1. Loss of other coverage: You may be eligible for special enrollment in the Plan if you did not previously enroll in the Plan because you were covered by other health care coverage and you lose eligibility for that coverage. Loss of eligibility under the other coverage includes the following: Exhaustion of COBRA coverage (but not termination before the end of the available period), divorce, death of the employee under whom you were covered, termination or reduction in the number of hours of employment (voluntary or involuntary and with or without electing COBRA), “aging out” under the other parent’s coverage, and moving out of an HMO’s service area.Loss of eligibility does not include cancellation because of a failure to pay premiums, termination of coverage for cause (such as fraud), or failure to elect coverage renewal at a time of year different from when the Plan offers open enrollment.

2. Termination of employer contributions: You may be eligible for special enrollment in the Plan if you did not previously enroll in the Plan because you were covered by another group health plan and that employer terminates all contributions toward that coverage. You may enroll in the Plan in this circumstance even if you do not lose eligibility under the other plan.

3. Marriage: You and/or your new spouse (and any new dependents) may be eligible for special enrollment in the Plan at the time of your marriage.

4. New Dependent: You may be eligible for special enrollment in the Plan, along with your new dependent and your eligible spouse, if you gain a dependent due to birth, adoption or placement for adoption.

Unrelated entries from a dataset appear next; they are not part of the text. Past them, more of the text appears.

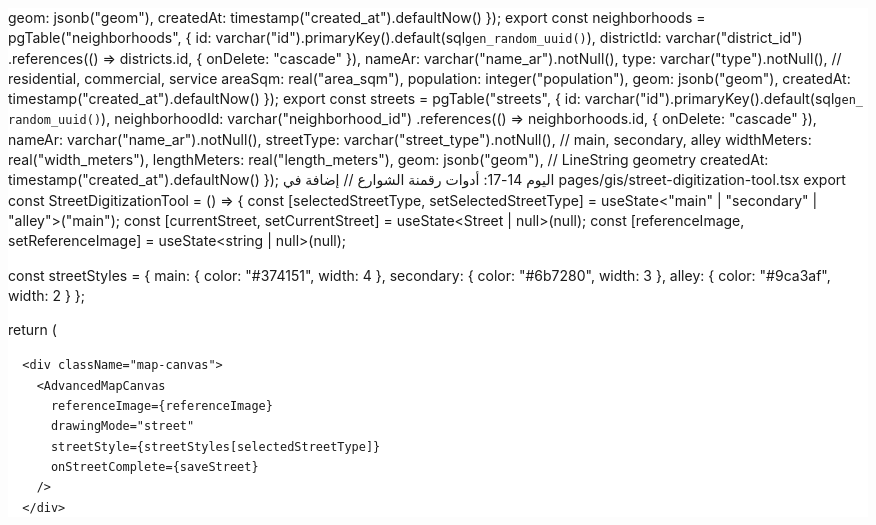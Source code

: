   geom: jsonb("geom"),
  createdAt: timestamp("created_at").defaultNow()
});
export const neighborhoods = pgTable("neighborhoods", {
  id: varchar("id").primaryKey().default(sql`gen_random_uuid()`),
  districtId: varchar("district_id")
    .references(() => districts.id, { onDelete: "cascade" }),
  nameAr: varchar("name_ar").notNull(),
  type: varchar("type").notNull(), // residential, commercial, service
  areaSqm: real("area_sqm"),
  population: integer("population"),
  geom: jsonb("geom"),
  createdAt: timestamp("created_at").defaultNow()
});
export const streets = pgTable("streets", {
  id: varchar("id").primaryKey().default(sql`gen_random_uuid()`),
  neighborhoodId: varchar("neighborhood_id")
    .references(() => neighborhoods.id, { onDelete: "cascade" }),
  nameAr: varchar("name_ar").notNull(),
  streetType: varchar("street_type").notNull(), // main, secondary, alley
  widthMeters: real("width_meters"),
  lengthMeters: real("length_meters"),
  geom: jsonb("geom"), // LineString geometry
  createdAt: timestamp("created_at").defaultNow()
});
اليوم 14-17: أدوات رقمنة الشوارع
// إضافة في pages/gis/street-digitization-tool.tsx
export const StreetDigitizationTool = () => {
  const [selectedStreetType, setSelectedStreetType] = useState<"main" | "secondary" | "alley">("main");
  const [currentStreet, setCurrentStreet] = useState<Street | null>(null);
  const [referenceImage, setReferenceImage] = useState<string | null>(null);
  
  const streetStyles = {
    main: { color: "#374151", width: 4 },
    secondary: { color: "#6b7280", width: 3 },
    alley: { color: "#9ca3af", width: 2 }
  };
  
  return (
    <div className="street-digitization-workspace">
      <div className="toolbar">
        <StreetTypeSelector 
          selected={selectedStreetType}
          onChange={setSelectedStreetType}
        />
        <ReferenceImageUploader
          onImageLoad={setReferenceImage}
        />
      </div>
      
      <div className="map-canvas">
        <AdvancedMapCanvas
          referenceImage={referenceImage}
          drawingMode="street"
          streetStyle={streetStyles[selectedStreetType]}
          onStreetComplete={saveStreet}
        />
      </div>
      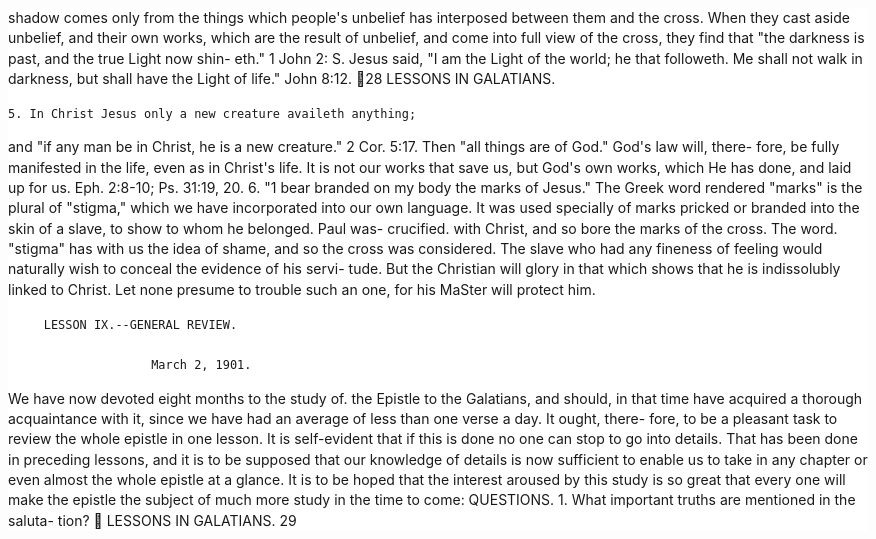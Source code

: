   shadow comes only from the things which people's unbelief
  has interposed between them and the cross. When they
  cast aside unbelief, and their own works, which are the
  result of unbelief, and come into full view of the cross, they
   find that "the darkness is past, and the true Light now shin-
  eth." 1 John 2: S. Jesus said, "I am the Light of the world;
  he that followeth. Me shall not walk in darkness, but shall
   have the Light of life." John 8:12.
28                  LESSONS IN GALATIANS.

    5. In Christ Jesus only a new creature availeth anything;
and "if any man be in Christ, he is a new creature." 2 Cor.
5:17. Then "all things are of God." God's law will, there-
fore, be fully manifested in the life, even as in Christ's life.
It is not our works that save us, but God's own works,
which He has done, and laid up for us. Eph. 2:8-10; Ps.
31:19, 20.
    6. "1 bear branded on my body the marks of Jesus." The
Greek word rendered "marks" is the plural of "stigma,"
which we have incorporated into our own language. It was
used specially of marks pricked or branded into the skin of
a slave, to show to whom he belonged. Paul was- crucified.
with Christ, and so bore the marks of the cross. The word.
"stigma" has with us the idea of shame, and so the cross
was considered. The slave who had any fineness of feeling
would naturally wish to conceal the evidence of his servi-
tude. But the Christian will glory in that which shows that
he is indissolubly linked to Christ. Let none presume to
trouble such an one, for his MaSter will protect him.



         LESSON IX.--GENERAL REVIEW.

                        March 2, 1901.


   We have now devoted eight months to the study of. the
Epistle to the Galatians, and should, in that time have
acquired a thorough acquaintance with it, since we have
had an average of less than one verse a day. It ought, there-
fore, to be a pleasant task to review the whole epistle in
one lesson. It is self-evident that if this is done no one can
stop to go into details. That has been done in preceding
lessons, and it is to be supposed that our knowledge of
details is now sufficient to enable us to take in any chapter
or even almost the whole epistle at a glance. It is to be
hoped that the interest aroused by this study is so great
that every one will make the epistle the subject of much
more study in the time to come:
                       QUESTIONS.
    1. What important truths are mentioned in the saluta-
tion?
                    LESSONS IN GALATIANS.                   29
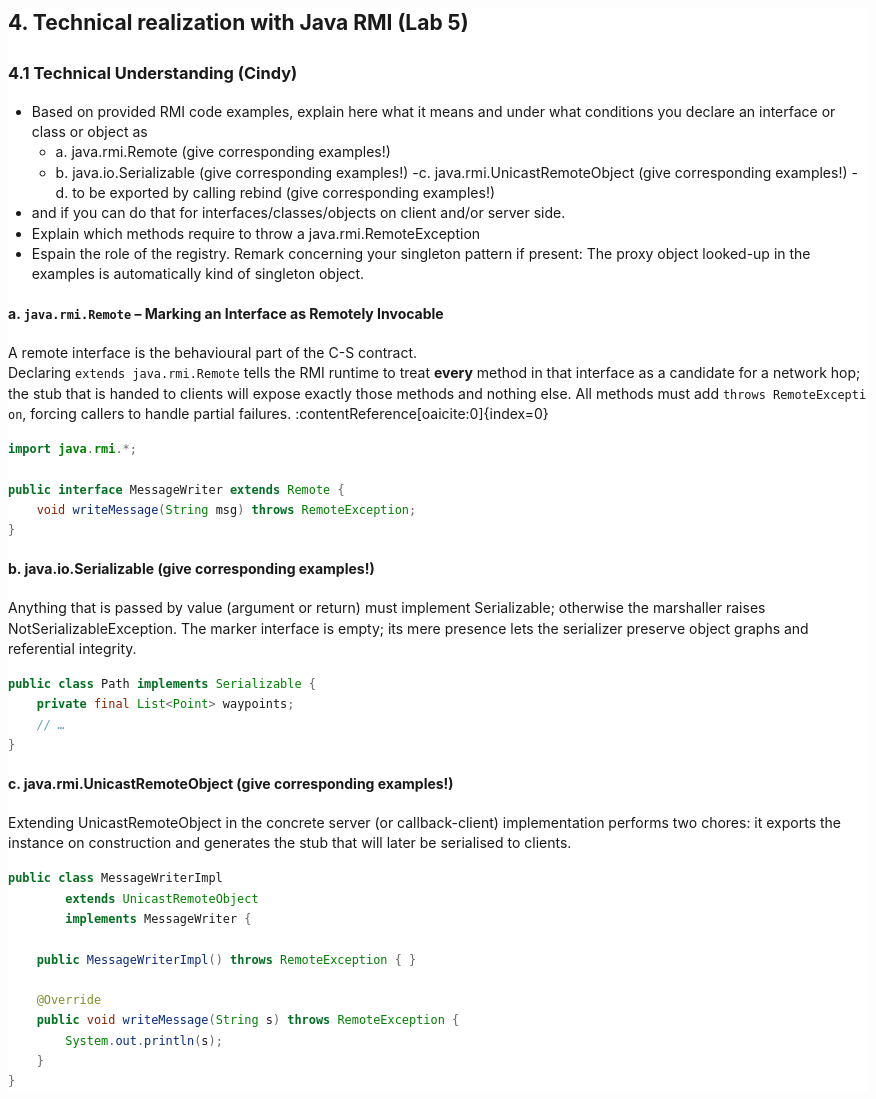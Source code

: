 ## 4. Technical realization with Java RMI (Lab 5)

### 4.1 Technical Understanding (Cindy)

- Based on provided RMI code examples, explain here what it means and under what conditions you declare an interface or class or object as
    - a. java.rmi.Remote (give corresponding examples!)
    - b. java.io.Serializable (give corresponding examples!)
    -c. java.rmi.UnicastRemoteObject (give corresponding examples!)
    -d. to be exported by calling rebind (give corresponding examples!)
- and if you can do that for interfaces/classes/objects on client and/or server side.
- Explain which methods require to throw a java.rmi.RemoteException
- Espain the role of the registry. Remark concerning your singleton pattern if present: The proxy object looked-up in the examples is automatically kind of singleton object.

#### a. `java.rmi.Remote` – Marking an **Interface** as Remotely Invocable  

A remote interface is the behavioural part of the C-S contract.  
Declaring `extends java.rmi.Remote` tells the RMI runtime to treat **every** method in that interface as a candidate for a network hop; the stub that is handed to clients will expose exactly those methods and nothing else. All methods must add `throws RemoteException`, forcing callers to handle partial failures. :contentReference[oaicite:0]{index=0}  

```java
import java.rmi.*;

public interface MessageWriter extends Remote {
    void writeMessage(String msg) throws RemoteException;
}
```

#### b. java.io.Serializable (give corresponding examples!)

Anything that is passed by value (argument or return) must implement Serializable; otherwise the marshaller raises NotSerializableException. The marker interface is empty; its mere presence lets the serializer preserve object graphs and referential integrity. 

```java
public class Path implements Serializable {
    private final List<Point> waypoints;
    // …
}
```
#### c. java.rmi.UnicastRemoteObject (give corresponding examples!)
Extending UnicastRemoteObject in the concrete server (or callback-client) implementation performs two chores: it exports the instance on construction and generates the stub that will later be serialised to clients. 
```java
public class MessageWriterImpl
        extends UnicastRemoteObject
        implements MessageWriter {

    public MessageWriterImpl() throws RemoteException { }

    @Override
    public void writeMessage(String s) throws RemoteException {
        System.out.println(s);
    }
}
```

When you enroll under these provisions, your coverage will be effective as of the actual date of the event that triggered your special enrollment right.

As of April 1, 2009, you also have certain additional special enrollment rights. You may be eligible for special enrollment in the Plan if (1) you lose eligibility for coverage under Medicaid or the Children’s Health Insurance Program (CHIP) or (2) you become eligible for a premium subsidy under Medicaid or CHIP. To enroll in the Plan if one of these events occur, you must notify Team Member Services within 60 days of (1) the loss of eligibility under Medicaid or CHIP or (2) a determination of your eligibility for a premium subsidy under Medicaid or CHIP. For more information on premium subsidy eligibility, please contact your state Medicaid or CHIP office.

While some changes in status are similar to qualifying events under COBRA, you, or your eligible Dependent, do not need to elect COBRA continuation coverage to take advantage of the special enrollment rights listed above. These will also be available to you or your eligible Dependent if COBRA is elected.

Note: Any child under age 26 who is placed with you for adoption will be eligible for coverage on the date the child is placed with you, even if the legal adoption is not yet final. If you do not legally adopt the child, all medical Plan coverage for the child will end when the placement ends. No provision will be made for continuing coverage (such as COBRA coverage) for the child.

Proof of a change in status or special enrollment right is required for any change in status. You must have a valid change in status event and the change requested must be consistent with the event. You must submit a Benefits Change/Cancellation Form to Team Member Services timely, within 30 days of the event if you wish to add, change, or cancel benefit coverage. DO NOT wait beyond the 30 day timeframe to submit the form if the proof is not available. The Plan Administrator has the sole discretion to determine if a change will be permitted. Remember to update your address on myhr in my Personal Information, if your address changed as a result of the event.